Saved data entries

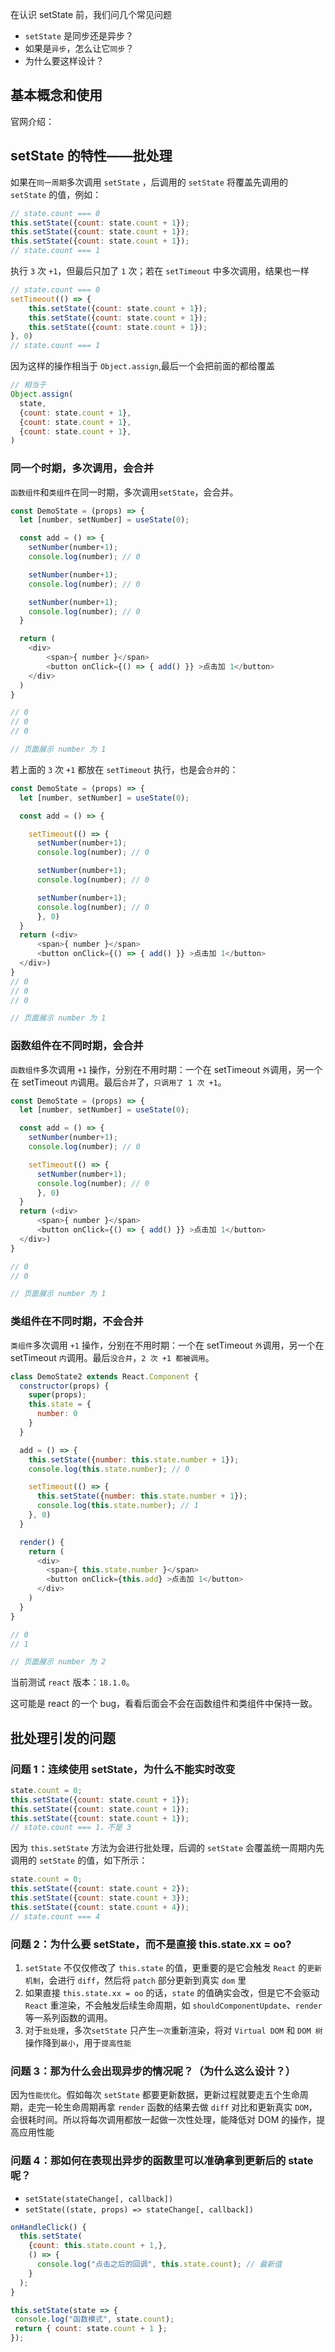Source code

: 在认识 setState 前，我们问几个常见问题
- `setState` 是同步还是异步？
- 如果是`异步`，怎么让它`同步`？
- 为什么要这样设计？

## 基本概念和使用

官网介绍：


## setState 的特性——批处理

如果在`同一周期`多次调用 `setState` ，后调用的 `setState` 将覆盖先调用的 `setState` 的值，例如：

```js
// state.count === 0
this.setState({count: state.count + 1});
this.setState({count: state.count + 1});
this.setState({count: state.count + 1});
// state.count === 1
```
执行 `3` 次 `+1`，但最后只加了 `1` 次；若在 `setTimeout` 中多次调用，结果也一样
```js
// state.count === 0
setTimeout(() => {
    this.setState({count: state.count + 1});
    this.setState({count: state.count + 1});
    this.setState({count: state.count + 1});
}, 0)
// state.count === 1
```
因为这样的操作相当于 `Object.assign`,最后一个会把前面的都给覆盖
```js
// 相当于
Object.assign(
  state,
  {count: state.count + 1},
  {count: state.count + 1},
  {count: state.count + 1},
)
```
### 同一个时期，多次调用，会合并

`函数组件`和`类组件`在同一时期，多次调用`setState`，会合并。

```js
const DemoState = (props) => {
  let [number, setNumber] = useState(0);

  const add = () => {
    setNumber(number+1);
    console.log(number); // 0

    setNumber(number+1);
    console.log(number); // 0

    setNumber(number+1);
    console.log(number); // 0
  }

  return (
    <div>
        <span>{ number }</span>
        <button onClick={() => { add() }} >点击加 1</button>
    </div>
  )
}

// 0
// 0
// 0

// 页面展示 number 为 1
```
若上面的 `3` 次 `+1` 都放在 `setTimeout` 执行，也是会`合并`的：

```js
const DemoState = (props) => {
  let [number, setNumber] = useState(0);

  const add = () => {

    setTimeout(() => {
      setNumber(number+1);
      console.log(number); // 0

      setNumber(number+1);
      console.log(number); // 0

      setNumber(number+1);
      console.log(number); // 0
      }, 0)
  }
  return (<div>
      <span>{ number }</span>
      <button onClick={() => { add() }} >点击加 1</button>
  </div>)
}
// 0
// 0
// 0

// 页面展示 number 为 1
```

### 函数组件在不同时期，会合并

`函数组件`多次调用 `+1` 操作，分别在不用时期：一个在 setTimeout `外`调用，另一个在 setTimeout `内`调用。最后`合并`了，`只调用了 1 次 +1`。

```js
const DemoState = (props) => {
  let [number, setNumber] = useState(0);

  const add = () => {
    setNumber(number+1);
    console.log(number); // 0

    setTimeout(() => {
      setNumber(number+1);
      console.log(number); // 0
      }, 0)
  }
  return (<div>
      <span>{ number }</span>
      <button onClick={() => { add() }} >点击加 1</button>
  </div>)
}

// 0
// 0 

// 页面展示 number 为 1
```

### 类组件在不同时期，不会合并

`类组件`多次调用 `+1` 操作，分别在不用时期：一个在 setTimeout `外`调用，另一个在 setTimeout `内`调用。最后`没合并`，`2 次 +1 都被调用`。

```js
class DemoState2 extends React.Component {
  constructor(props) {
    super(props);
    this.state = {
      number: 0
    }
  }

  add = () => {
    this.setState({number: this.state.number + 1});
    console.log(this.state.number); // 0

    setTimeout(() => {
      this.setState({number: this.state.number + 1});
      console.log(this.state.number); // 1
    }, 0)
  }

  render() {
    return (
      <div>
        <span>{ this.state.number }</span>
        <button onClick={this.add} >点击加 1</button>
      </div>
    )
  }
}

// 0
// 1 

// 页面展示 number 为 2
```

当前测试 `react` 版本：`18.1.0`。

这可能是 react 的一个 bug，看看后面会不会在函数组件和类组件中保持一致。

## 批处理引发的问题

### 问题 1：连续使用 setState，为什么不能实时改变

```js
state.count = 0;
this.setState({count: state.count + 1}); 
this.setState({count: state.count + 1}); 
this.setState({count: state.count + 1}); 
// state.count === 1，不是 3
```

因为 `this.setState` 方法为会进行批处理，后调的 `setState` 会覆盖统一周期内先调用的 `setState` 的值，如下所示：

```js
state.count = 0;
this.setState({count: state.count + 2}); 
this.setState({count: state.count + 3}); 
this.setState({count: state.count + 4}); 
// state.count === 4
```

### 问题 2：为什么要 setState，而不是直接 this.state.xx = oo?

1. `setState` 不仅仅修改了 `this.state` 的值，更重要的是它会触发 `React` 的`更新机制`，会进行 `diff`，然后将 `patch` 部分更新到真实 `dom` 里
2. 如果直接 `this.state.xx = oo` 的话，`state` 的值确实会改，但是它不会驱动 `React` 重渲染，不会触发后续生命周期，如 `shouldComponentUpdate`、`render` 等一系列函数的调用。
3. 对于`批处理`，多次`setState` 只产生`一次`重新渲染，将对 `Virtual DOM` 和 `DOM 树`操作降到`最小`，用于`提高性能`

### 问题 3：那为什么会出现异步的情况呢？（为什么这么设计？）

因为`性能优化`。假如每次 `setState` 都要更新数据，更新过程就要走五个生命周期，走完一轮生命周期再拿 `render` 函数的结果去做 `diff` 对比和更新真实 `DOM`，会很耗时间。所以将每次调用都放一起做一次性处理，能降低对 DOM 的操作，提高应用性能

### 问题 4：那如何在表现出异步的函数里可以准确拿到更新后的 state 呢？

- `setState(stateChange[, callback])`
- `setState((state, props) => stateChange[, callback])`

```js
onHandleClick() {
  this.setState(
    {count: this.state.count + 1,},
    () => {
      console.log("点击之后的回调", this.state.count); // 最新值
    }
  );
}

this.setState(state => {
 console.log("函数模式", state.count);
 return { count: state.count + 1 };
});
```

**What to do:**
I need every line of the data that has the word "diff"; please list them.

**Response box:**
1. `setState` 不仅仅修改了 `this.state` 的值，更重要的是它会触发 `React` 的`更新机制`，会进行 `diff`，然后将 `patch` 部分更新到真实 `dom` 里
因为`性能优化`。假如每次 `setState` 都要更新数据，更新过程就要走五个生命周期，走完一轮生命周期再拿 `render` 函数的结果去做 `diff` 对比和更新真实 `DOM`，会很耗时间。所以将每次调用都放一起做一次性处理，能降低对 DOM 的操作，提高应用性能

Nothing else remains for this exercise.